Conjunctive Screening in Models of Multiple Discreteness

Packages and functions

The echoice2 package is available from github. In some version of install_github, warnings are converted to errors, which might prevent succesfull installation. Setting the corresponding environment variable to true will resolve the issue.

  Sys.setenv("R_REMOTES_NO_ERRORS_FROM_WARNINGS" = "true")
  remotes::install_github("ninohardt/echoice2")

Once installed, load packages echoice2 and tidyverse:

  suppressPackageStartupMessages(library(tidyverse))
  library(echoice2)

Data

Choice data should be provided in a `long’ format, i.e. one row per alternative, choice task and respondent.
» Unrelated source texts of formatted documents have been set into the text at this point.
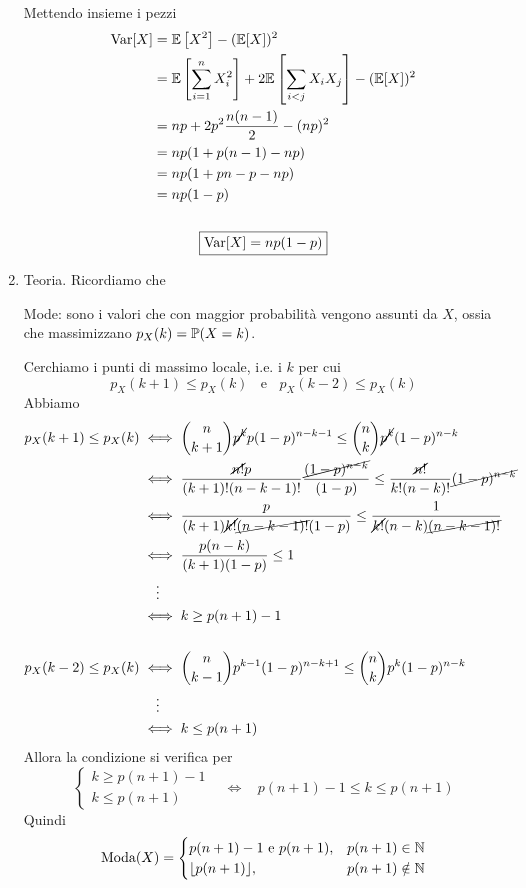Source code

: \begin{enumerate}
Mettendo insieme i pezzi
\begin{gather*}
\begin{aligned}
\operatorname{Var}[ X] & =\mathbb{E}\left[ X^{2}\right] -(\mathbb{E}[ X])^{2}\\
 & =\mathbb{E}\left[\sum\limits _{i=1}^{n} X_{i}^{2}\right] +2\mathbb{E}\left[\sum\limits _{i< j} X_{i} X_{j}\right] -(\mathbb{E}[ X])^{2}\\
 & =np+2p^{2}\frac{n(n-1)}{2} -(np)^{2}\\
 & =np(1+p(n-1) -np)\\
 & =np(1+pn-p-np)\\
 & =np(1-p)
\end{aligned}\\
\\
\boxed{\operatorname{Var}[ X] =np(1-p)}
\end{gather*}
\item Teoria. Ricordiamo che

Mode: sono i valori che con maggior probabilità vengono assunti da $X$, ossia che massimizzano $p_{X}(k) =\mathbb{P}(X=k)$.

Cerchiamo i punti di massimo locale, i.e. i $k$ per cui
\begin{equation*}
\boxed{p_{X}(k+1) \leq p_{X}(k) \ \ \ \ \text{e} \ \ \ \ p_{X}(k-2) \leq p_{X}(k)}
\end{equation*}
Abbiamo
\begin{align*}
p_{X}(k+1) \leq p_{X}(k) & \iff \binom{n}{k+1}\cancel{p^{k}} p(1-p)^{n-k-1} \leq \binom{n}{k}\cancel{p^{k}}(1-p)^{n-k}\\
 & \iff \frac{\cancel{n!} p}{(k+1) !(n-k-1) !}\frac{\cancel{(1-p)^{n-k}}}{(1-p)} \leq \frac{\cancel{n!}}{k!(n-k) !}\cancel{(1-p)^{n-k}}\\
 & \iff \frac{p}{(k+1)\cancel{k!}\cancel{(n-k-1) !}(1-p)} \leq \frac{1}{\cancel{k!}(n-k)\cancel{(n-k-1) !}}\\
 & \iff \frac{p(n-k)}{(k+1)(1-p)} \leq 1\\
 & \quad\vdots \\
 & \iff k\geq p(n+1) -1\\
 & \\
p_{X}(k-2) \leq p_{X}(k) & \iff \binom{n}{k-1} p^{k-1}(1-p)^{n-k+1} \leq \binom{n}{k} p^{k}(1-p)^{n-k}\\
 & \quad\vdots \\
 & \iff k\leq p(n+1)
\end{align*}
Allora la condizione si verifica per
\begin{equation*}
\begin{cases}
k\geq p(n+1) -1\\
k\leq p(n+1)
\end{cases}
 \ \ \ \ \iff \ \ \ \ p(n+1) -1\leq k\leq p(n+1)
\end{equation*}
Quindi
\begin{equation*}
\text{Moda}(X) =
\begin{cases}
p(n+1) -1\ \text{e} \ p(n+1) , & p(n+1) \in \mathbb{N}\\
\lfloor p(n+1)\rfloor , & p(n+1) \notin \mathbb{N}
\end{cases}
\end{equation*}
\end{enumerate}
  load('data/pizza_long.rdata')

Holdout

For hold-out validation, we keep 1 task per respondent. In v-fold cross-validation, this is done several times. However, each re-run of the model may take a while. For this example, we only use 1 set of holdout tasks. Hold-out tasks shown in this vignette may be different from those shown in the paper - however, the superiority of the proposed model should hold.

set.seed(1.2335252)
    pizza_ho_tasks=
    pizza_long %>%
      distinct(id,task) %>%
      mutate(id=as.integer(id))%>%
      group_by(id) %>%
      summarise(task=sample(task,1))
  set.seed(NULL)

  
    pizza_cal= pizza_long %>% mutate(id=as.integer(id)) %>%
      anti_join(pizza_ho_tasks, by=c('id','task'))
    
    pizza_ho= pizza_long %>% mutate(id=as.integer(id)) %>%
      semi_join(pizza_ho_tasks, by=c('id','task'))

Estimation

Estimate both models using 1M draws.

  #compensatory
  out_pizza_cal = pizza_cal %>% vd_est_vdmn(R=1000000, keep=50)
  save(out_pizza_cal,file='draws/out_pizza_cal.rdata')

  #conjunctive screening
  out_pizza_screening_cal = pizza_cal %>% vd_est_vdm_screenpr(R=1000000, keep=50)
  save(out_pizza_screening_cal,file='draws/out_pizza_screening_cal.rdata')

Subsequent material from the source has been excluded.